El juzgado de instrucción número 1 de El Vendrell, encargado del caso, decretó la prisión provisional para Jordi Sumarroca Claverol, hijo del fundador de CDC y máximo responsable de Teyco, la mercantil investigada. Tras más de un año de pesquisas y con una imputación formal sobre sus espaldas, Jordi Sumarroca está acusado de presuntos delitos contra la administración pública, blanqueo de dinero y organización criminal.
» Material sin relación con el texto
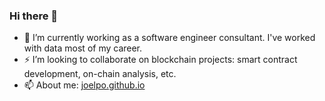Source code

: ### Hi there 👋

- 🔭  I’m currently working as a software engineer consultant. I've worked with data most of my career.  
- ⚡  I’m looking to collaborate on blockchain projects: smart contract development, on-chain analysis, etc.  
- 📫  About me:  [joelpo.github.io](https://joelpo.github.io)

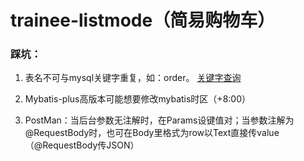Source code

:# trainee-listmode（简易购物车）
### 踩坑：

1.	表名不可与mysql关键字重复，如：order。
[关键字查询](https://dev.mysql.com/doc/refman/8.0/en/keywords.html#keywords-8-0-detailed-A)

2.	Mybatis-plus高版本可能想要修改mybatis时区（+8:00）

3.	PostMan：当后台参数无注解时，在Params设键值对；当参数注解为@RequestBody时，也可在Body里格式为row以Text直接传value（@RequestBody传JSON）
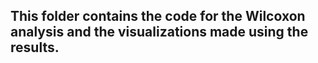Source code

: ## This folder contains the code for the Wilcoxon analysis and the visualizations made using the results.
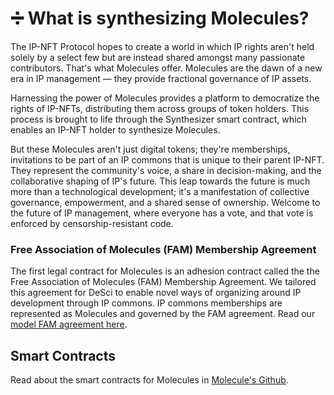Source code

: # ➗ What is synthesizing Molecules?

The IP-NFT Protocol hopes to create a world in which IP rights aren't held solely by a select few but are instead shared amongst many passionate contributors. That's what Molecules offer. Molecules are the dawn of a new era in IP management — they provide fractional governance of IP assets.&#x20;

Harnessing the power of Molecules provides a platform to democratize the rights of IP-NFTs, distributing them across groups of token holders. This process is brought to life through the Synthesizer smart contract, which enables an IP-NFT holder to synthesize Molecules.

But these Molecules aren't just digital tokens; they're memberships, invitations to be part of an IP commons that is unique to their parent IP-NFT. They represent the community's voice, a share in decision-making, and the collaborative shaping of IP's future. This leap towards the future is much more than a technological development; it's a manifestation of collective governance, empowerment, and a shared sense of ownership. Welcome to the future of IP management, where everyone has a vote, and that vote is enforced by censorship-resistant code.

### Free Association of Molecules (FAM) Membership Agreement

The first legal contract for Molecules is an adhesion contract called the the Free Association of Molecules (FAM) Membership Agreement. We tailored this agreement for DeSci to enable novel ways of organizing around IP development through IP commons. IP commons memberships are represented as Molecules and governed by the FAM agreement. Read our [model FAM agreement here](https://docs.google.com/document/d/18mWC\_8Q0pfKP0zSjvG09JFbI0W5DHLDqySmjNz2lURY/edit?usp=sharing).&#x20;

## Smart Contracts

Read about the smart contracts for Molecules in [Molecule's Github](https://github.com/moleculeprotocol/IPNFT).

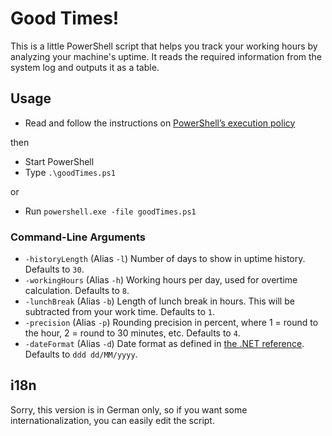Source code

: # Good Times!

This is a little PowerShell script that helps you track your working hours by analyzing your machine's uptime.
It reads the required information from the system log and outputs it as a table.

## Usage

* Read and follow the instructions on [PowerShell’s execution policy][1]

then

* Start PowerShell
* Type `.\goodTimes.ps1` 

or

* Run `powershell.exe -file goodTimes.ps1`


### Command-Line Arguments

* `-historyLength` (Alias `-l`)
  Number of days to show in uptime history. Defaults to `30`.
* `-workingHours` (Alias `-h`)
  Working hours per day, used for overtime calculation. Defaults to `8`.
* `-lunchBreak` (Alias `-b`)
  Length of lunch break in hours. This will be subtracted from your work time. Defaults to `1`.
* `-precision` (Alias `-p`)
  Rounding precision in percent, where 1 = round to the hour, 2 = round to 30 minutes, etc. Defaults to `4`.
* `-dateFormat` (Alias `-d`)
  Date format as defined in [the .NET reference][2]. Defaults to `ddd dd/MM/yyyy`.


## i18n

Sorry, this version is in German only, so if you want some internationalization, you can easily edit the script. 
 
 
[1]: http://stackoverflow.com/questions/10635/why-are-my-powershell-scripts-not-running
[2]: https://msdn.microsoft.com/en-us/library/8kb3ddd4.aspx?cs-lang=vb#content
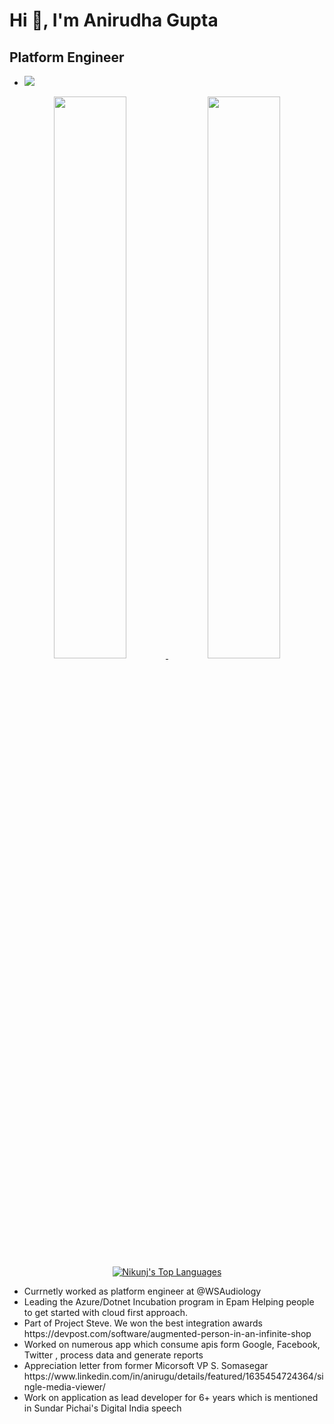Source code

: <!--
**Anirugu/Anirugu** is a ✨ _special_ ✨ repository because its `README.md` (this file) appears on your GitHub profile.

Here are some ideas to get you started:

- 🔭 I’m currently working on ...
- 🌱 I’m currently learning ...
- 👯 I’m looking to collaborate on ...
- 🤔 I’m looking for help with ...
- 💬 Ask me about ...
- 📫 How to reach me: ...
- 😄 Pronouns: ...
- ⚡ Fun fact: ...
-->
# Hi 👋, I'm Anirudha Gupta

## Platform Engineer 
- ![](https://komarev.com/ghpvc/?username=anirugu)
<p align="center">
    
  <a href="https://github.com/anirugu/anirugu">
   <img width="48%" src="https://github-readme-stats.vercel.app/api?username=anirugu&theme=default&show_icons=true" />
   <img width="48%" src="https://github-readme-streak-stats.herokuapp.com/?user=anirugu&theme=default" />
   <img align="center" src="https://github-readme-stats.vercel.app/api/top-langs/?username=anirugu&theme=default" alt="Nikunj's Top Languages" />
  </a>
</p>

<ul>
    <li>Currnetly worked as platform engineer at @WSAudiology</li>
    <li>Leading the Azure/Dotnet Incubation program in Epam Helping people to get started with cloud first approach.</li>
    <li>Part of Project Steve. We won the best integration awards https://devpost.com/software/augmented-person-in-an-infinite-shop</li>
    <li>Worked on numerous app which consume apis form Google, Facebook, Twitter , process data and generate reports </li>
    <li>Appreciation letter from former Micorsoft VP S. Somasegar https://www.linkedin.com/in/anirugu/details/featured/1635454724364/single-media-viewer/</li>
    <li>Work on application as lead developer for 6+ years which is mentioned in Sundar Pichai's Digital India speech</li>
   
<ul>
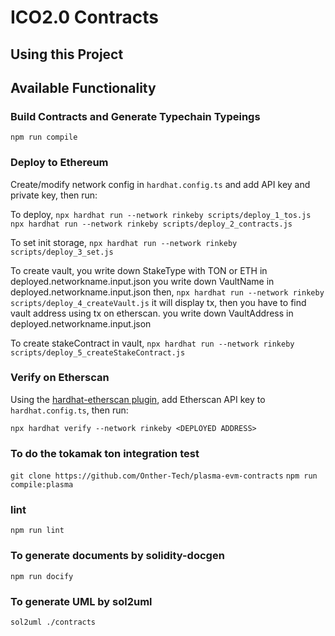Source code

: # ICO2.0 Contracts

## Using this Project

## Available Functionality

### Build Contracts and Generate Typechain Typeings

`npm run compile`

### Deploy to Ethereum

Create/modify network config in `hardhat.config.ts` and add API key and private key, then run:

To deploy,
`npx hardhat run --network rinkeby scripts/deploy_1_tos.js`
`npx hardhat run --network rinkeby scripts/deploy_2_contracts.js`

To set init storage,
`npx hardhat run --network rinkeby scripts/deploy_3_set.js`

To create vault,
you write down StakeType with TON or ETH in deployed.networkname.input.json
you write down VaultName in deployed.networkname.input.json
then,
`npx hardhat run --network rinkeby scripts/deploy_4_createVault.js`
it will display tx, then you have to find vault address using tx on etherscan.
you write down VaultAddress in deployed.networkname.input.json

To create stakeContract in vault,
`npx hardhat run --network rinkeby scripts/deploy_5_createStakeContract.js`


### Verify on Etherscan

Using the [hardhat-etherscan plugin](https://hardhat.org/plugins/nomiclabs-hardhat-etherscan.html), add Etherscan API key to `hardhat.config.ts`, then run:

`npx hardhat verify --network rinkeby <DEPLOYED ADDRESS>`

### To do the tokamak ton integration test
`git clone https://github.com/Onther-Tech/plasma-evm-contracts`
`npm run compile:plasma`

### lint
`npm run lint`

### To generate documents by solidity-docgen
`npm run docify`


### To generate UML by sol2uml
`sol2uml ./contracts`

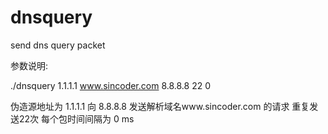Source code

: dnsquery
========

send dns query packet

参数说明:

./dnsquery 1.1.1.1  www.sincoder.com  8.8.8.8  22  0

伪造源地址为 1.1.1.1 向 8.8.8.8 发送解析域名www.sincoder.com 的请求 重复发送22次 每个包时间间隔为 0 ms 
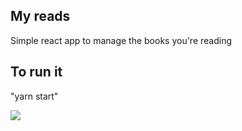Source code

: ## My reads

Simple react app to manage the books you're reading

## To run it

"yarn start"

<img src="https://firebasestorage.googleapis.com/v0/b/parksocial-175216.appspot.com/o/images%2FScreen%20Shot%202018-02-13%20at%2018.42.32.png?alt=media&token=3c667d23-800d-4335-a8be-60b98724daf6" />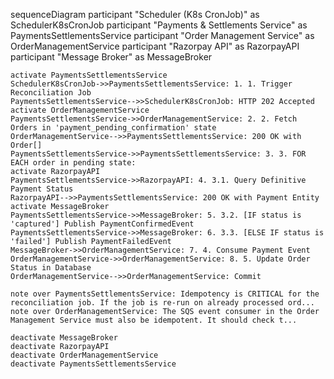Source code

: sequenceDiagram
    participant "Scheduler (K8s CronJob)" as SchedulerK8sCronJob
    participant "Payments & Settlements Service" as PaymentsSettlementsService
    participant "Order Management Service" as OrderManagementService
    participant "Razorpay API" as RazorpayAPI
    participant "Message Broker" as MessageBroker

    activate PaymentsSettlementsService
    SchedulerK8sCronJob->>PaymentsSettlementsService: 1. 1. Trigger Reconciliation Job
    PaymentsSettlementsService-->>SchedulerK8sCronJob: HTTP 202 Accepted
    activate OrderManagementService
    PaymentsSettlementsService->>OrderManagementService: 2. 2. Fetch Orders in 'payment_pending_confirmation' state
    OrderManagementService-->>PaymentsSettlementsService: 200 OK with Order[]
    PaymentsSettlementsService->>PaymentsSettlementsService: 3. 3. FOR EACH order in pending state:
    activate RazorpayAPI
    PaymentsSettlementsService->>RazorpayAPI: 4. 3.1. Query Definitive Payment Status
    RazorpayAPI-->>PaymentsSettlementsService: 200 OK with Payment Entity
    activate MessageBroker
    PaymentsSettlementsService->>MessageBroker: 5. 3.2. [IF status is 'captured'] Publish PaymentConfirmedEvent
    PaymentsSettlementsService->>MessageBroker: 6. 3.3. [ELSE IF status is 'failed'] Publish PaymentFailedEvent
    MessageBroker->>OrderManagementService: 7. 4. Consume Payment Event
    OrderManagementService->>OrderManagementService: 8. 5. Update Order Status in Database
    OrderManagementService-->>OrderManagementService: Commit

    note over PaymentsSettlementsService: Idempotency is CRITICAL for the reconciliation job. If the job is re-run on already processed ord...
    note over OrderManagementService: The SQS event consumer in the Order Management Service must also be idempotent. It should check t...

    deactivate MessageBroker
    deactivate RazorpayAPI
    deactivate OrderManagementService
    deactivate PaymentsSettlementsService
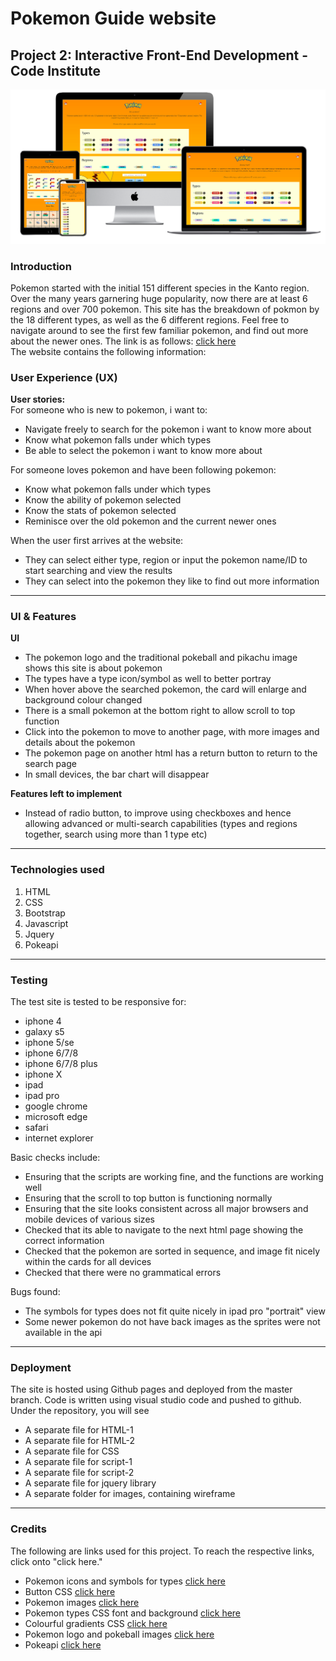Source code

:# Pokemon Guide website
## Project 2: Interactive Front-End Development - Code Institute
![mockup image](pokemonimage/mockup.png)
### **Introduction**
Pokemon started with the initial 151 different species in the Kanto region. Over the many years garnering huge popularity, now there are at least 6 regions and over 700 pokemon. This site has the breakdown of pokmon by the 18 different types, as well as the 6 different regions. Feel free to navigate around to see the first few familiar pokemon, and find out more about the newer ones. 
The link is as follows: [click here](https://blitzace90.github.io/project2/)  
The website contains the following information:

### **User Experience (UX)**

**User stories:**  
For someone who is new to pokemon, i want to:  
- Navigate freely to search for the pokemon i want to know more about
- Know what pokemon falls under which types
- Be able to select the pokemon i want to know more about

For someone loves pokemon and have been following pokemon:
- Know what pokemon falls under which types
- Know the ability of pokemon selected
- Know the stats of pokemon selected
- Reminisce over the old pokemon and the current newer ones 

When the user first arrives at the website:
- They can select either type, region or input the pokemon name/ID to start searching and view the results
- They can select into the pokemon they like to find out more information

***

### **UI & Features**

**UI**
- The pokemon logo and the traditional pokeball and pikachu image shows this site is about pokemon
- The types have a type icon/symbol as well to better portray
- When hover above the searched pokemon, the card will enlarge and background colour changed 
- There is a small pokemon at the bottom right to allow scroll to top function
- Click into the pokemon to move to another page, with more images and details about the pokemon
- The pokemon page on another html has a return button to return to the search page
- In small devices, the bar chart will disappear


**Features left to implement**
- Instead of radio button, to improve using checkboxes and hence allowing advanced or multi-search capabilities (types and regions together, search using more than 1 type etc)

***

### **Technologies used**
1. HTML
2. CSS
3. Bootstrap 
4. Javascript 
5. Jquery
6. Pokeapi

***

### **Testing**
The test site is tested to be responsive for:
- iphone 4
- galaxy s5
- iphone 5/se
- iphone 6/7/8
- iphone 6/7/8 plus
- iphone X
- ipad
- ipad pro
- google chrome 
- microsoft edge
- safari
- internet explorer

Basic checks include:

- Ensuring that the scripts are working fine, and the functions are working well
- Ensuring that the scroll to top button is functioning normally
- Ensuring that the site looks consistent across all major browsers and mobile devices of various sizes 
- Checked that its able to navigate to the next html page showing the correct information
- Checked that the pokemon are sorted in sequence, and image fit nicely within the cards for all devices
- Checked that there were no grammatical errors

Bugs found:
- The symbols for types does not fit quite nicely in ipad pro "portrait" view
- Some newer pokemon do not have back images as the sprites were not available in the api

***

### **Deployment**

The site is hosted using Github pages and deployed from the master branch. Code is written using visual studio code and pushed to github. Under the repository, you will see
- A separate file for HTML-1
- A separate file for HTML-2
- A separate file for CSS 
- A separate file for script-1
- A separate file for script-2
- A separate file for jquery library
- A separate folder for images, containing wireframe

***

### **Credits**

The following are links used for this project. To reach the respective links, click onto "click here."

- Pokemon icons and symbols for types [click here](https://www.deviantart.com/maskadra42/gallery/42913969/pokecards-icons-type)  
- Button CSS [click here](https://www.bestcssbuttongenerator.com/#/22)
- Pokemon images [click here](http://www.pngmart.com/image/57509)
- Pokemon types CSS font and background [click here](https://codepen.io/jkneb/pen/AXGaWk)
- Colourful gradients CSS [click here](https://webgradients.com/)
- Pokemon logo and pokeball images [click here](https://www.freeiconspng.com/search.html?q=pokemon+&tip=icon)
- Pokeapi [click here](https://pokeapi.co/) 









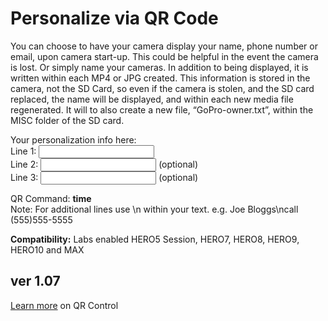 # Personalize via QR Code

<script src="../../jquery.min.js"></script>
<script src="../../qrcodeborder.js"></script>
<script src="../../html2canvas.min.js"></script>
<style>
        #qrcode{
            width: 100%;
        }
        div{
            width: 100%;
            display: inline-block;
        }
</style>

You can choose to have your camera display your name, phone number or email, upon camera start-up. This could be helpful in the event the camera is lost. Or simply name your cameras. In addition to being displayed, it is written within each MP4 or JPG created. This information is stored in the camera, not the SD Card, so even if the camera is stolen, and the SD card replaced, the name will be displayed, and within each new media file regenerated. It will to also create a new file, “GoPro-owner.txt”, within the MISC folder of the SD card.
 
Your personalization info here: <br>
  Line 1: <input type="text" id="addnam1" value=""><br>
  Line 2: <input type="text" id="addnam2" value=""> (optional)<br>
  Line 3: <input type="text" id="addnam3" value=""> (optional)<br>
<center>
<div id="qrcode"></div>
<br>
</center>
QR Command: <b id="qrtext">time</b><br>
Note: For additional lines use \n within your text. 
e.g. Joe Bloggs\ncall (555)555-5555 

**Compatibility:** Labs enabled HERO5 Session, HERO7, HERO8, HERO9, HERO10 and MAX 
        
## ver 1.07

[Learn more](..) on QR Control

<script>
var once = true;
var qrcode;
var cmd = "";
var clipcopy = "";
var lasttimecmd = "";
var changed = true;


function UTF16ToASCII()
{
    var out, i;
	
	var text = document.getElementById("addnam1").value;
	
	if(document.getElementById("addnam2").value.length > 0)
	{
		text += "\\n";
		text += document.getElementById("addnam2").value;
	}
	if(document.getElementById("addnam3").value.length > 0)
	{
		text += "\\n";
		text += document.getElementById("addnam3").value;
	}
    out = "";
	
	for (i=0;i<text.length;i++)
	{
		var code = text.charCodeAt(i);
		if(code<128)
		{
			out += text.charAt(i);
		}
		else if(code == 0x2019 || code == 0x2018 || code == 0x22 ) // all quotes to single quote
		{
			out += "'";
		}
	}
	return out;
}	

function makeQR() 
{	
  if(once === true)
  {
    qrcode = new QRCode(document.getElementById("qrcode"), 
    {
      text : "!MOWNR=\"\"",
      width : 360,
      height : 360,
      correctLevel : QRCode.CorrectLevel.M
    });
    once = false;
  }
}

function timeLoop()
{
  if(document.getElementById("addnam1") !== null && document.getElementById("addnam2") !== null && document.getElementById("addnam3") !== null)
  {
	var simplename = UTF16ToASCII();
    cmd = "!MOWNR=\"" + simplename + "\"";
  }
  else
  {
    cmd = "!MOWNR=\"\"";
  }

  qrcode.clear(); 
  qrcode.makeCode(cmd);
  
  if(cmd != lasttimecmd)
  {
	changed = true;
	lasttimecmd = cmd;
  }
	
  if(changed === true)
  {
	document.getElementById("qrtext").innerHTML = cmd;
	clipcopy = "https://gopro.github.io/labs/control/set/?cmd=" + cmd;
	document.getElementById("urltext").innerHTML = clipcopy;
	changed = false;
  }
  
  var t = setTimeout(timeLoop, 50);
}

function myReloadFunction() {
  location.reload();
}


async function copyImageToClipboard() {
    html2canvas(document.querySelector("#qrcode_txt")).then(canvas => canvas.toBlob(blob => navigator.clipboard.write([new ClipboardItem({'image/png': blob})])));
}
async function copyTextToClipboard(text) {
	try {
		await navigator.clipboard.writeText(text);
	} catch(err) {
		alert('Error in copying text: ', err);
	}
}

function setupButtons() {	
    document.getElementById("copyBtn").onclick = function() { 
        copyTextToClipboard(clipcopy);
	};
    document.getElementById("copyImg").onclick = function() { 
        copyImageToClipboard();
	};
}

makeQR();
setupButtons();
timeLoop();

</script>
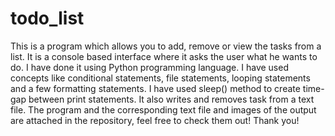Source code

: # todo_list
This is a program which allows you to add, remove or view the tasks from a list.
It is a console based interface where it asks the user what he wants to do.
I have done it using Python programming language.
I have used concepts like conditional statements, file statements, looping statements and a few formatting statements.
I have used sleep() method to create time-gap between print statements.
It also writes and removes task from a text file.
The program and the corresponding text file and images of the output are attached in the repository, feel free to check them out!
Thank you!
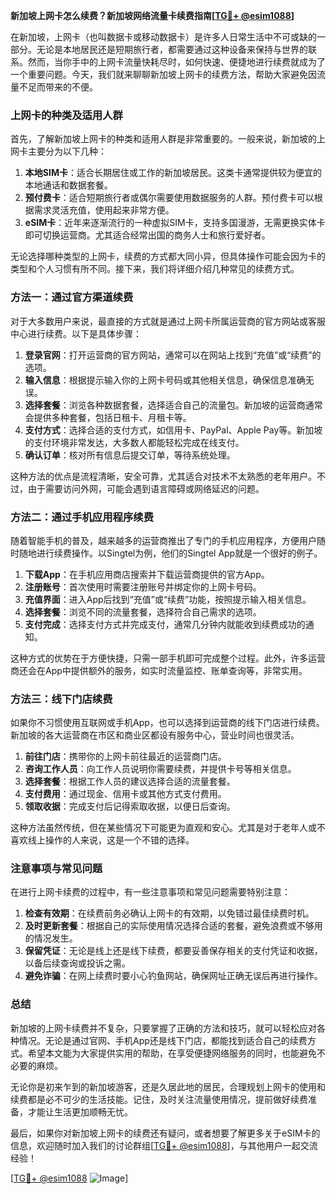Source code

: **新加坡上网卡怎么续费？新加坡网络流量卡续费指南[[TG💪+ @esim1088](https://t.me/s/esim1088)]**

在新加坡，上网卡（也叫数据卡或移动数据卡）是许多人日常生活中不可或缺的一部分。无论是本地居民还是短期旅行者，都需要通过这种设备来保持与世界的联系。然而，当你手中的上网卡流量快耗尽时，如何快速、便捷地进行续费就成为了一个重要问题。今天，我们就来聊聊新加坡上网卡的续费方法，帮助大家避免因流量不足而带来的不便。

### 上网卡的种类及适用人群

首先，了解新加坡上网卡的种类和适用人群是非常重要的。一般来说，新加坡的上网卡主要分为以下几种：

1. **本地SIM卡**：适合长期居住或工作的新加坡居民。这类卡通常提供较为便宜的本地通话和数据套餐。
2. **预付费卡**：适合短期旅行者或偶尔需要使用数据服务的人群。预付费卡可以根据需求灵活充值，使用起来非常方便。
3. **eSIM卡**：近年来逐渐流行的一种虚拟SIM卡，支持多国漫游，无需更换实体卡即可切换运营商。尤其适合经常出国的商务人士和旅行爱好者。

无论选择哪种类型的上网卡，续费的方式都大同小异，但具体操作可能会因为卡的类型和个人习惯有所不同。接下来，我们将详细介绍几种常见的续费方式。

### 方法一：通过官方渠道续费

对于大多数用户来说，最直接的方式就是通过上网卡所属运营商的官方网站或客服中心进行续费。以下是具体步骤：

1. **登录官网**：打开运营商的官方网站，通常可以在网站上找到“充值”或“续费”的选项。
2. **输入信息**：根据提示输入你的上网卡号码或其他相关信息，确保信息准确无误。
3. **选择套餐**：浏览各种数据套餐，选择适合自己的流量包。新加坡的运营商通常会提供多种套餐，包括日租卡、月租卡等。
4. **支付方式**：选择合适的支付方式，如信用卡、PayPal、Apple Pay等。新加坡的支付环境非常发达，大多数人都能轻松完成在线支付。
5. **确认订单**：核对所有信息后提交订单，等待系统处理。

这种方法的优点是流程清晰，安全可靠，尤其适合对技术不太熟悉的老年用户。不过，由于需要访问外网，可能会遇到语言障碍或网络延迟的问题。

### 方法二：通过手机应用程序续费

随着智能手机的普及，越来越多的运营商推出了专门的手机应用程序，方便用户随时随地进行续费操作。以Singtel为例，他们的Singtel App就是一个很好的例子。

1. **下载App**：在手机应用商店搜索并下载运营商提供的官方App。
2. **注册账号**：首次使用时需要注册账号并绑定你的上网卡号码。
3. **充值界面**：进入App后找到“充值”或“续费”功能，按照提示输入相关信息。
4. **选择套餐**：浏览不同的流量套餐，选择符合自己需求的选项。
5. **支付完成**：选择支付方式并完成支付，通常几分钟内就能收到续费成功的通知。

这种方式的优势在于方便快捷，只需一部手机即可完成整个过程。此外，许多运营商还会在App中提供额外的服务，如实时流量监控、账单查询等，非常实用。

### 方法三：线下门店续费

如果你不习惯使用互联网或手机App，也可以选择到运营商的线下门店进行续费。新加坡的各大运营商在市区和商业区都设有服务中心，营业时间也很灵活。

1. **前往门店**：携带你的上网卡前往最近的运营商门店。
2. **咨询工作人员**：向工作人员说明你需要续费，并提供卡号等相关信息。
3. **选择套餐**：根据工作人员的建议选择合适的流量套餐。
4. **支付费用**：通过现金、信用卡或其他方式支付费用。
5. **领取收据**：完成支付后记得索取收据，以便日后查询。

这种方法虽然传统，但在某些情况下可能更为直观和安心。尤其是对于老年人或不喜欢线上操作的人来说，这是一个不错的选择。

### 注意事项与常见问题

在进行上网卡续费的过程中，有一些注意事项和常见问题需要特别注意：

1. **检查有效期**：在续费前务必确认上网卡的有效期，以免错过最佳续费时机。
2. **及时更新套餐**：根据自己的实际使用情况选择合适的套餐，避免浪费或不够用的情况发生。
3. **保留凭证**：无论是线上还是线下续费，都要妥善保存相关的支付凭证和收据，以备后续查询或投诉之需。
4. **避免诈骗**：在网上续费时要小心钓鱼网站，确保网址正确无误后再进行操作。

### 总结

新加坡的上网卡续费并不复杂，只要掌握了正确的方法和技巧，就可以轻松应对各种情况。无论是通过官网、手机App还是线下门店，都能找到适合自己的续费方式。希望本文能为大家提供实用的帮助，在享受便捷网络服务的同时，也能避免不必要的麻烦。

无论你是初来乍到的新加坡游客，还是久居此地的居民，合理规划上网卡的使用和续费都是必不可少的生活技能。记住，及时关注流量使用情况，提前做好续费准备，才能让生活更加顺畅无忧。

最后，如果你对新加坡上网卡的续费还有疑问，或者想要了解更多关于eSIM卡的信息，欢迎随时加入我们的讨论群组[[TG💪+ @esim1088](https://t.me/s/esim1088)]，与其他用户一起交流经验！

[[TG💪+ @esim1088](https://t.me/s/esim1088) ![Image](https://i.postimg.cc/4NQfJmqS/Snipaste-2025-05-13-00-14-12.png)]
Prisión por riesgo de fuga

Tras la segunda fase de la operación, sucedida la pasada semana, la Guardia Civil se centra en confirmar el flujo de dinero entre las empresas de la familia Sumarroca  y dos sociedades del ex alcalde de CiU: una panadería llamada Maes Flequers i Pastissers y una inmobiliaria llamada Daloi. Un dinero que cambió de manos entre diciembre de 2011 y agosto de 2013. A la prisión preventiva decretada para el hijo de Carles Sumarroca se une la retirada de pasaporte para sus dos familiares, Susana y Joaquim Sumarroca, decretada por el juzgado encargado de la instrucción.

En el caso de Jordi Sumarroca, pese a su disposición a ingresar 1,5 millones de euros de fianza, el juez atendió la petición de prisión provisional solicitada por la fiscalía ante un posible riesgo de fuga.

Los tres miembros de la familia Sumarroca detenidos el pasado viernes han pasado a engordar la lista de imputados de la causa, que cuenta ya con el ex alcalde de Torredembarra y otros seis ediles de distinto signo político.

No es la primera vez que la Guardia Civil registra las oficinas de Teyco. El pasado verano, agentes de instituto armado realizaron ya un primer registro en las instalaciones de la empresa mercantil que el clan tiene en Barcelona. Ahora, los registros se han centrado también en la vivienda barcelonesa de Jordi Sumarroca, donde la Guardia Civil se incautó de distinta documentación y realizó una copia de todos los dispositivos informáticos.